*** Dataset excerpts ***

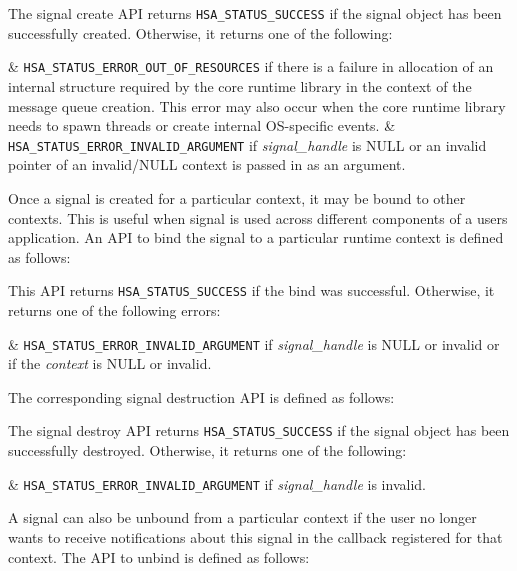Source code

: \documentclass{book}
\newcommand{\diffblock}[1]{#1}
\begin{document}


The signal create API returns \texttt{HSA\_STATUS\_SUCCESS} if the
signal object has been successfully created. Otherwise, it returns
one of the following:

\begin{easylist}
& \texttt{HSA\_STATUS\_ERROR\_OUT\_OF\_RESOURCES} if there is a failure
in allocation of an internal structure required by the core runtime
library in the context of the message queue creation. This error may
also occur when the core runtime library needs to spawn threads or
create internal OS-specific events.
& \texttt{HSA\_STATUS\_ERROR\_INVALID\_ARGUMENT} if {\itshape
\diffblock{signal\_handle}} is NULL or an invalid pointer of an invalid/NULL
context is passed in as an argument.
\end{easylist}

Once a signal is created for a particular context, it may be bound
to other contexts. This is useful when signal is used across
different components of a users application. An API to bind the
signal to a particular runtime context is defined as follows:



This API returns \texttt{HSA\_STATUS\_SUCCESS} if the bind was
successful. Otherwise, it returns one of the following errors:

\begin{easylist}
& \texttt{HSA\_STATUS\_ERROR\_INVALID\_ARGUMENT} if {\itshape
signal\_handle} is NULL or invalid or if the {\itshape context} is
NULL or invalid.
\end{easylist}

The corresponding signal destruction API is defined as follows:


The signal destroy API returns \texttt{HSA\_STATUS\_SUCCESS} if the
signal object has been successfully destroyed. Otherwise, it returns
one of the following:

\begin{easylist}
& \texttt{HSA\_STATUS\_ERROR\_INVALID\_ARGUMENT} if {\itshape
signal\_handle} is invalid.
\end{easylist}

A signal can also be unbound from a particular context if the user
no longer wants to receive notifications about this signal in the
callback registered for that context. The API to unbind is defined
as follows:


\end{document}
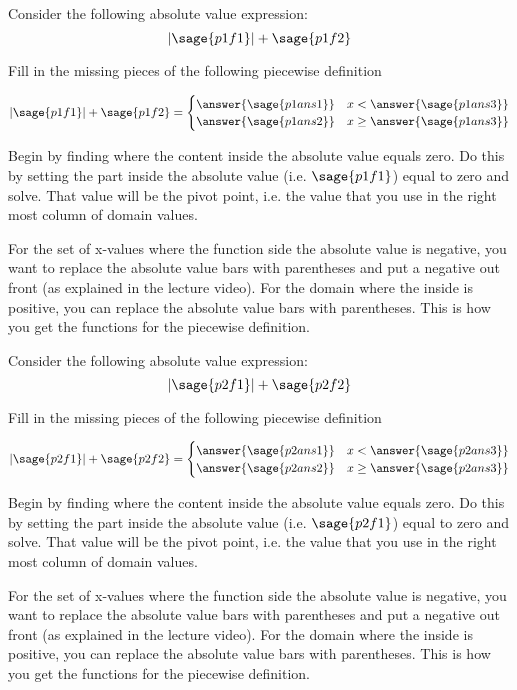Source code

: \documentclass{ximera}
\begin{document}
\begin{problem}
    Consider the following absolute value expression:
    \[
        |\sage{p1f1}| + \sage{p1f2}
    \]
    
    Fill in the missing pieces of the following piecewise definition
    
    \[
        |\sage{p1f1}| + \sage{p1f2} = 
            \begin{cases}
                \answer{\sage{p1ans1}} & x < \answer{\sage{p1ans3}} \\
                \answer{\sage{p1ans2}} & x \geq \answer{\sage{p1ans3}}
            \end{cases}
    \]
    \begin{feedback}
        Begin by finding where the content inside the absolute value equals zero. Do this by setting the part inside the absolute value (i.e. $\sage{p1f1}$) equal to zero and solve. That value will be the pivot point, i.e. the value that you use in the right most column of domain values.
        
        For the set of x-values where the function side the absolute value is negative, you want to replace the absolute value bars with parentheses and put a negative out front (as explained in the lecture video). For the domain where the inside is positive, you can replace the absolute value bars with parentheses. This is how you get the functions for the piecewise definition.
    \end{feedback}
    
\end{problem}


\begin{problem}
    Consider the following absolute value expression:
    \[
        |\sage{p2f1}| + \sage{p2f2}
    \]
    
    Fill in the missing pieces of the following piecewise definition
    
    \[
        |\sage{p2f1}| + \sage{p2f2} = 
            \begin{cases}
                \answer{\sage{p2ans1}} & x < \answer{\sage{p2ans3}} \\
                \answer{\sage{p2ans2}} & x \geq \answer{\sage{p2ans3}}
            \end{cases}
    \]
    
    \begin{feedback}
        Begin by finding where the content inside the absolute value equals zero. Do this by setting the part inside the absolute value (i.e. $\sage{p2f1}$) equal to zero and solve. That value will be the pivot point, i.e. the value that you use in the right most column of domain values.
        
        For the set of x-values where the function side the absolute value is negative, you want to replace the absolute value bars with parentheses and put a negative out front (as explained in the lecture video). For the domain where the inside is positive, you can replace the absolute value bars with parentheses. This is how you get the functions for the piecewise definition.
    \end{feedback}
    
\end{problem}
\end{document}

*** End of Dataset excerpts ***

[Exercise aim] With the pictures removed, output the listing above exactly.

[Solution to this problem]
Source code

: \documentclass{book}
\newcommand{\diffblock}[1]{#1}
\begin{document}


The signal create API returns \texttt{HSA\_STATUS\_SUCCESS} if the
signal object has been successfully created. Otherwise, it returns
one of the following:

\begin{easylist}
& \texttt{HSA\_STATUS\_ERROR\_OUT\_OF\_RESOURCES} if there is a failure
in allocation of an internal structure required by the core runtime
library in the context of the message queue creation. This error may
also occur when the core runtime library needs to spawn threads or
create internal OS-specific events.
& \texttt{HSA\_STATUS\_ERROR\_INVALID\_ARGUMENT} if {\itshape
\diffblock{signal\_handle}} is NULL or an invalid pointer of an invalid/NULL
context is passed in as an argument.
\end{easylist}

Once a signal is created for a particular context, it may be bound
to other contexts. This is useful when signal is used across
different components of a users application. An API to bind the
signal to a particular runtime context is defined as follows:



This API returns \texttt{HSA\_STATUS\_SUCCESS} if the bind was
successful. Otherwise, it returns one of the following errors:

\begin{easylist}
& \texttt{HSA\_STATUS\_ERROR\_INVALID\_ARGUMENT} if {\itshape
signal\_handle} is NULL or invalid or if the {\itshape context} is
NULL or invalid.
\end{easylist}

The corresponding signal destruction API is defined as follows:


The signal destroy API returns \texttt{HSA\_STATUS\_SUCCESS} if the
signal object has been successfully destroyed. Otherwise, it returns
one of the following:

\begin{easylist}
& \texttt{HSA\_STATUS\_ERROR\_INVALID\_ARGUMENT} if {\itshape
signal\_handle} is invalid.
\end{easylist}

A signal can also be unbound from a particular context if the user
no longer wants to receive notifications about this signal in the
callback registered for that context. The API to unbind is defined
as follows:


\end{document}
Source code

: \documentclass{ximera}
\begin{document}
\begin{problem}
    Consider the following absolute value expression:
    \[
        |\sage{p1f1}| + \sage{p1f2}
    \]
    
    Fill in the missing pieces of the following piecewise definition
    
    \[
        |\sage{p1f1}| + \sage{p1f2} = 
            \begin{cases}
                \answer{\sage{p1ans1}} & x < \answer{\sage{p1ans3}} \\
                \answer{\sage{p1ans2}} & x \geq \answer{\sage{p1ans3}}
            \end{cases}
    \]
    \begin{feedback}
        Begin by finding where the content inside the absolute value equals zero. Do this by setting the part inside the absolute value (i.e. $\sage{p1f1}$) equal to zero and solve. That value will be the pivot point, i.e. the value that you use in the right most column of domain values.
        
        For the set of x-values where the function side the absolute value is negative, you want to replace the absolute value bars with parentheses and put a negative out front (as explained in the lecture video). For the domain where the inside is positive, you can replace the absolute value bars with parentheses. This is how you get the functions for the piecewise definition.
    \end{feedback}
    
\end{problem}


\begin{problem}
    Consider the following absolute value expression:
    \[
        |\sage{p2f1}| + \sage{p2f2}
    \]
    
    Fill in the missing pieces of the following piecewise definition
    
    \[
        |\sage{p2f1}| + \sage{p2f2} = 
            \begin{cases}
                \answer{\sage{p2ans1}} & x < \answer{\sage{p2ans3}} \\
                \answer{\sage{p2ans2}} & x \geq \answer{\sage{p2ans3}}
            \end{cases}
    \]
    
    \begin{feedback}
        Begin by finding where the content inside the absolute value equals zero. Do this by setting the part inside the absolute value (i.e. $\sage{p2f1}$) equal to zero and solve. That value will be the pivot point, i.e. the value that you use in the right most column of domain values.
        
        For the set of x-values where the function side the absolute value is negative, you want to replace the absolute value bars with parentheses and put a negative out front (as explained in the lecture video). For the domain where the inside is positive, you can replace the absolute value bars with parentheses. This is how you get the functions for the piecewise definition.
    \end{feedback}
    
\end{problem}
\end{document}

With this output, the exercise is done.